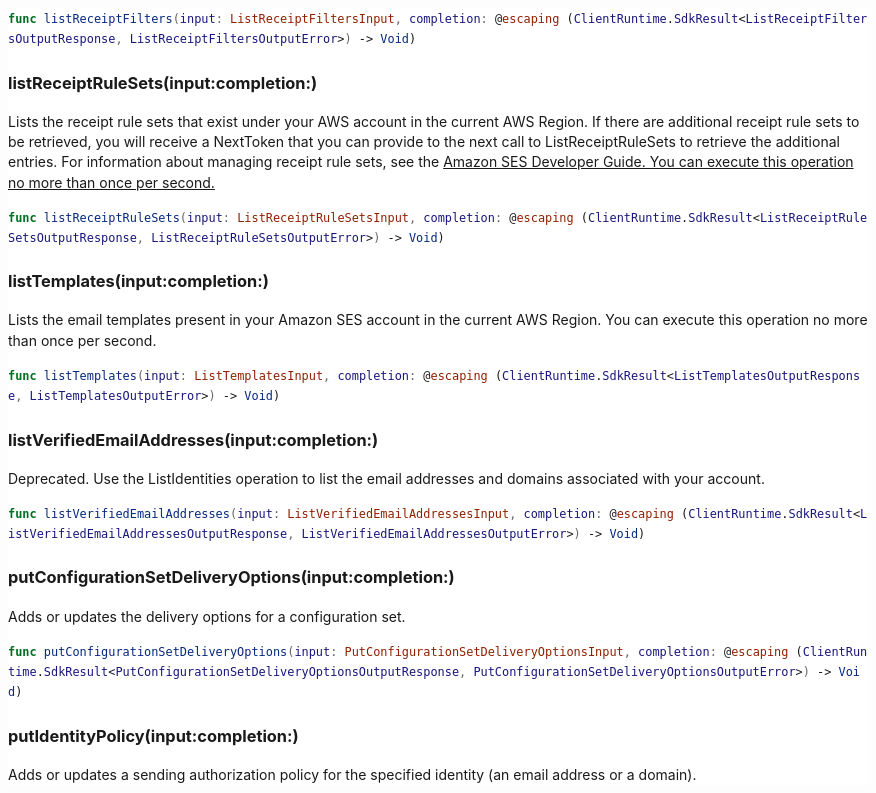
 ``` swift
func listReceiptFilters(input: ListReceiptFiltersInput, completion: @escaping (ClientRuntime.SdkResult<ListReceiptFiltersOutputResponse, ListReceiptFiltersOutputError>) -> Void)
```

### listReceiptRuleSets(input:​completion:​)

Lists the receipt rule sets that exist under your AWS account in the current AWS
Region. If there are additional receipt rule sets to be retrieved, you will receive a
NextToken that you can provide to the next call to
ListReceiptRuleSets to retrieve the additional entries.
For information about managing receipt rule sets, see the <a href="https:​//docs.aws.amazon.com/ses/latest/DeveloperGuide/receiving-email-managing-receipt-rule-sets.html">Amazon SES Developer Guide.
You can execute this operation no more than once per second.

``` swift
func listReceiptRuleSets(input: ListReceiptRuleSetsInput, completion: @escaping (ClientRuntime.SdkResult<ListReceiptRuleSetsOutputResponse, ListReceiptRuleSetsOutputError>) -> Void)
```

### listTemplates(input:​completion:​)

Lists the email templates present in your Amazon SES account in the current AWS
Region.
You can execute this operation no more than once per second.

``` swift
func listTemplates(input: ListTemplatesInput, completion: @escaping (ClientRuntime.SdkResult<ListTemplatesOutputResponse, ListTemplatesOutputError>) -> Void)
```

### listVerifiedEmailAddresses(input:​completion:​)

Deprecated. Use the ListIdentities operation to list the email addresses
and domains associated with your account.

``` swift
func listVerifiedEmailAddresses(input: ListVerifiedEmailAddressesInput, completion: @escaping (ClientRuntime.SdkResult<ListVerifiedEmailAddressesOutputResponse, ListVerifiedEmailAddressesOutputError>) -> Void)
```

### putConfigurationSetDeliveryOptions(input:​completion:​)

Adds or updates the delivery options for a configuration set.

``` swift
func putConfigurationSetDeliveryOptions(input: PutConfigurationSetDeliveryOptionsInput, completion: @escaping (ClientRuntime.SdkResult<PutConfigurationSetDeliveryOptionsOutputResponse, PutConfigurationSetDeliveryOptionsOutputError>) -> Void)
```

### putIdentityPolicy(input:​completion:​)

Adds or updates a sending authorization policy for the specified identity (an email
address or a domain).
---
◆ Activity ◆
Output the records above as they stand, from the first line to the line with "Lists the receipt", inclusive, and exclude the pictures.

◆ Answer section ◆
 ``` swift
func listReceiptFilters(input: ListReceiptFiltersInput, completion: @escaping (ClientRuntime.SdkResult<ListReceiptFiltersOutputResponse, ListReceiptFiltersOutputError>) -> Void)
```

### listReceiptRuleSets(input:​completion:​)

Lists the receipt rule sets that exist under your AWS account in the current AWS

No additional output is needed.